人は、ひとりでなにかをするより、集団や誰かと団結・協力してなにかに取り組むほうが、はるかにやる気を発揮します。

これは、小さな子どもにしても同じです。その心理を利用して、してほしいことを伝えてみましょう。

(例)「メタボ体型になってきたんだから、ちょっとはダイエットしたら?」⇒「私も最近ちょっと体型が気になってきたから、一緒にダイエットがんばりましょう!」

「字の練習(宿題)、もっとがんばりなさい」⇒「ママも字がうまく書けるように練習するから、一緒にがんばろうか」

3.推量表現

推量表現とは、「~かもしれない」という伝え方です。推量表現は、一見頼りないように思いますが、押し付け感がまったくがないので、「~すべきよ」「(絶対)~したほうがいいわよ」という押しつけの強い断定的な表現より、抵抗感が少なく、相手の潜在意識に入り込みやすいのです。

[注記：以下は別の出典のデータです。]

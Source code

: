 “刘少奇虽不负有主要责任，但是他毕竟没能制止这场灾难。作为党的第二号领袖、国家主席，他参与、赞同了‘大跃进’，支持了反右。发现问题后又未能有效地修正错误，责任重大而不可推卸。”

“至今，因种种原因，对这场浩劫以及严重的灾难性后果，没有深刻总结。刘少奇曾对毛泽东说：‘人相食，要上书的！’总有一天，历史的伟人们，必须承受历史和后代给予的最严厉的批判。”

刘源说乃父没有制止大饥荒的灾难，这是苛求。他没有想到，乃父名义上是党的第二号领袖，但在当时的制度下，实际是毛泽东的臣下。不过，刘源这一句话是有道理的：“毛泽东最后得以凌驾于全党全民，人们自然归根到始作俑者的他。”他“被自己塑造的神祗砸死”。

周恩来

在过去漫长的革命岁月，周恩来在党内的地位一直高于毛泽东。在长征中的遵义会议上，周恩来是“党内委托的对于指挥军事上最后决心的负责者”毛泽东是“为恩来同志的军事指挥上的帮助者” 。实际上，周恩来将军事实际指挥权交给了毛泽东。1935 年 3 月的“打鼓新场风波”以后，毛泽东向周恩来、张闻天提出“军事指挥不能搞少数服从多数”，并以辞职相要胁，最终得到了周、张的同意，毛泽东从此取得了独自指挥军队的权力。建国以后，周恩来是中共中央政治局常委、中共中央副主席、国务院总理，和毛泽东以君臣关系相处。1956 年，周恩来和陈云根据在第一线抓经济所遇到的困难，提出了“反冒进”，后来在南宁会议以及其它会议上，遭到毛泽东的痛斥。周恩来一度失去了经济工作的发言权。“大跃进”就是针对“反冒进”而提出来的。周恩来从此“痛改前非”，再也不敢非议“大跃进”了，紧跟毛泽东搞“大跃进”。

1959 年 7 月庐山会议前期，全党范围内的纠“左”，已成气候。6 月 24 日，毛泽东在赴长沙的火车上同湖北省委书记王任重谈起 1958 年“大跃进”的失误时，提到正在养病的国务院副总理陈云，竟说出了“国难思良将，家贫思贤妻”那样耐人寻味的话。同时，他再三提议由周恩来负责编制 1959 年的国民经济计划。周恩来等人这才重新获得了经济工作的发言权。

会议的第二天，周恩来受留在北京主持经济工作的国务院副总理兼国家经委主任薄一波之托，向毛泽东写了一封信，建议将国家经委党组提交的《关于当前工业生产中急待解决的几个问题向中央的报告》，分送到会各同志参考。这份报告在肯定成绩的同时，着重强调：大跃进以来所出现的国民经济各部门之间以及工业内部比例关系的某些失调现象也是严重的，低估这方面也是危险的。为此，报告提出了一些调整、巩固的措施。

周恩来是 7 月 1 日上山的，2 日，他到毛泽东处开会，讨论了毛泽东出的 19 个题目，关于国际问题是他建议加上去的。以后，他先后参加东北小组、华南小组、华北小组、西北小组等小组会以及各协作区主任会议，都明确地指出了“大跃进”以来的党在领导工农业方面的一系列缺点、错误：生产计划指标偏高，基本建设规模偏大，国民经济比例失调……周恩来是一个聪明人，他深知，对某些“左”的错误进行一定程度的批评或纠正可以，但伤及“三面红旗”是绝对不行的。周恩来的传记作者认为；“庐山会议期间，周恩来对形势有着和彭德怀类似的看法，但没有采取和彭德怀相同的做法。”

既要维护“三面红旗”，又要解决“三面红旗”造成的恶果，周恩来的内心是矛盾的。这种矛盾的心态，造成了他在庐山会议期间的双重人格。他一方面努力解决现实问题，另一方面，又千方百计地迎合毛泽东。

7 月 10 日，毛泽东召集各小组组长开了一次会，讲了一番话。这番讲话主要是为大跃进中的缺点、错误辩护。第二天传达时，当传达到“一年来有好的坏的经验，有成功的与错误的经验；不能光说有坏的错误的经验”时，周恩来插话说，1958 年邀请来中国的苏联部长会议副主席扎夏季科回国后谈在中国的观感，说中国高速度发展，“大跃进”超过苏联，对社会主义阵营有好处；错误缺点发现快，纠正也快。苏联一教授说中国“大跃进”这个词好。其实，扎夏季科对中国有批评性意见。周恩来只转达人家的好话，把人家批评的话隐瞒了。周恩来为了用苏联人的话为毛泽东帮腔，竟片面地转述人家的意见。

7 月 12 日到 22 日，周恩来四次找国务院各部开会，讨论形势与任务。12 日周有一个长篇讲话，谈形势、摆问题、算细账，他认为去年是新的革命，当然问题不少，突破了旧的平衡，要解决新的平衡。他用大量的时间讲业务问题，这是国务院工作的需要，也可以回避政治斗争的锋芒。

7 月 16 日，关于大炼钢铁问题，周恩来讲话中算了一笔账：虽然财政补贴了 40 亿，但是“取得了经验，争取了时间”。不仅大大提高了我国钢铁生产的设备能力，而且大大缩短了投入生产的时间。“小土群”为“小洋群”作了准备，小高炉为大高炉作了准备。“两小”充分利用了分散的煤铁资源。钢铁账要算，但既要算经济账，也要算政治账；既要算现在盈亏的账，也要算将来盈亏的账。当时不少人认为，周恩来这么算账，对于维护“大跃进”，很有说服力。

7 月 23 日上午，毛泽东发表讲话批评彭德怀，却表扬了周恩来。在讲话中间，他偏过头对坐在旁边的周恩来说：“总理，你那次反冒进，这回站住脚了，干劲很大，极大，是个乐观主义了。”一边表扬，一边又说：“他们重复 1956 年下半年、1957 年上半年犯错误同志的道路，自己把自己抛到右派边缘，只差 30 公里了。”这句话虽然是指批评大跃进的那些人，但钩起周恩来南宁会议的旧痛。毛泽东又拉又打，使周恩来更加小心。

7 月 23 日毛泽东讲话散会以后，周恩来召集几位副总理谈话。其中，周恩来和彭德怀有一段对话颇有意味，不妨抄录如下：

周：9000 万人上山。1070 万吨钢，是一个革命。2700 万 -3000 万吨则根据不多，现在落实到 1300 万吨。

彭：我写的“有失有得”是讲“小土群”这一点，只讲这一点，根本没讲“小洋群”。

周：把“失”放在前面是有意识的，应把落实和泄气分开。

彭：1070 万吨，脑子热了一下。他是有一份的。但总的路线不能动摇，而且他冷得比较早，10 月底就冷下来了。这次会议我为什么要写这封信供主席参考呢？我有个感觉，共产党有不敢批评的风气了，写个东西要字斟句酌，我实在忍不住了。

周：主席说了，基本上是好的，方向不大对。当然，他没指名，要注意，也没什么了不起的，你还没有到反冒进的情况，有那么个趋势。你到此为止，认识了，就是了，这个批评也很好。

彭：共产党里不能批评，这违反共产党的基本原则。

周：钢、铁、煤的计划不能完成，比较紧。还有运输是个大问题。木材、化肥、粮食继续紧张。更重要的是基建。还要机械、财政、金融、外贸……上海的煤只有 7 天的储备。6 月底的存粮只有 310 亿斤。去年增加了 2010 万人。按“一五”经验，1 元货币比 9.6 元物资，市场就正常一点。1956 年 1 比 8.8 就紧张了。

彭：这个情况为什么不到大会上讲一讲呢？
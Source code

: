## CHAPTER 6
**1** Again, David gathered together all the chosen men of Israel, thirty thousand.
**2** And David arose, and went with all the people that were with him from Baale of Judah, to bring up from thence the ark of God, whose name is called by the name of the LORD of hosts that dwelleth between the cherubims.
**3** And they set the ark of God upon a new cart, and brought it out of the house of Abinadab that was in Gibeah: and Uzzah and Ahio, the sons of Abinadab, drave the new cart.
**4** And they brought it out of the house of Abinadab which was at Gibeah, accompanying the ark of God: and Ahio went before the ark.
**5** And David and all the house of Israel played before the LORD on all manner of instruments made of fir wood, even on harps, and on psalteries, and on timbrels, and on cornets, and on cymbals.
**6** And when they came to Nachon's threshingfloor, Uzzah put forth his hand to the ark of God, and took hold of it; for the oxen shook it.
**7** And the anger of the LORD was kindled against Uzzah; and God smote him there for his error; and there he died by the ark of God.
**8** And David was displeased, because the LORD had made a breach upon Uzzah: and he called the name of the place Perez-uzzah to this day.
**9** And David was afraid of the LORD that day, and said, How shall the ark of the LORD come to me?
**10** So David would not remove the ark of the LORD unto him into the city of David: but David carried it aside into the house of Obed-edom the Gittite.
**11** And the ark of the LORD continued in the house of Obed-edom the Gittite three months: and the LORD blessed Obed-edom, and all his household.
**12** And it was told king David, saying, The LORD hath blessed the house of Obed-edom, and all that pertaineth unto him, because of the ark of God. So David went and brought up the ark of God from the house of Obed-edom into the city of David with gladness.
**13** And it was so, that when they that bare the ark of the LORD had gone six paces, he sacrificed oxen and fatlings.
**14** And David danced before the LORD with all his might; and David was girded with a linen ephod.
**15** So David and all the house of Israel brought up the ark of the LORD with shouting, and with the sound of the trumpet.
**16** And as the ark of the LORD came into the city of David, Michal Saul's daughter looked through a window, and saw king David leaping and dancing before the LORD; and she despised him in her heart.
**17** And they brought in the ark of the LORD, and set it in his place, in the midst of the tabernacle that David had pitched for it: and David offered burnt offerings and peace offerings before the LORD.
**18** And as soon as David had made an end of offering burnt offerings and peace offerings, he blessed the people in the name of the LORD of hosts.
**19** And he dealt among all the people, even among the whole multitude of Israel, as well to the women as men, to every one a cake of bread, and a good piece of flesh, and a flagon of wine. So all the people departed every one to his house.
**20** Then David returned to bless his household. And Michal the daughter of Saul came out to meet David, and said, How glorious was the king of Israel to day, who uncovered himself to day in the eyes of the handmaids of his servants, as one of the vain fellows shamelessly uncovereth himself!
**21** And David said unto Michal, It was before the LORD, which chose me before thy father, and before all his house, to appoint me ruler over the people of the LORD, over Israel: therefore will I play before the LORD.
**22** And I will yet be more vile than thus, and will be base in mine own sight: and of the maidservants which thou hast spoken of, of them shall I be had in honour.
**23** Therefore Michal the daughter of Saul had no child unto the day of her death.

(例)「あなたは仕事がいっぱいになったらストレス溜まって体調悪くなるんだから、もうこれ以上は仕事を断るべきよ」⇒「もうこれ以上は、仕事を断ったほうが、精神的にも体にいいかもしれないわね」

「この字は、こう書いたほうが絶対キレイよ」⇒「この字は、こう書いたほうが、キレイかもしれないね」

4.Yes,and法

人の話は、たとえどれだけ「間違っている」、「自分の考えとは違う」と思っても、まずはいったん「そうだね」「なるほどね」と、“Yes”で受け取ることが基本です。反論や意見があるときは、受け取ったその後に述べます。

このとき、「でも」や「だけど」など逆説の接続詞を使うと、自分の考えを受け取ってもらえてスッキリしている相手の心に、また抵抗感を生むことになり、台無しになります。

反論や意見は、「それで~」「そういえば~」「あえて言うとすると~」など、“And"の接続詞で伝えるようにするだけで、相手の受ける印象はまったく違ってきます。

(例)「それはあなたが間違ってるわよ」⇒「そうなんだ、そういう考えなんだね。それで、私はこう思うんだけどね…」

「そんなんじゃ全然ダメよ」⇒「なるほどね。そういうやり方もあるんだね。あえて言うとすると、この部分は、こうしたほうが良いんじゃないかな」

5.引用

引用とは、第三者の意見や自分の経験を利用して、相手にしてもらいたいことを暗に伝える方法です。

「(私ではなくあの人が)こう言っていた」と言われると、信ぴょう性や説得力が増すもの。この場合の第三者は、周りに実在する人物だけでなく、テレビや本の引用でも効果的です。子どもに伝える場合は、自分の成功談や失敗談なども使えます。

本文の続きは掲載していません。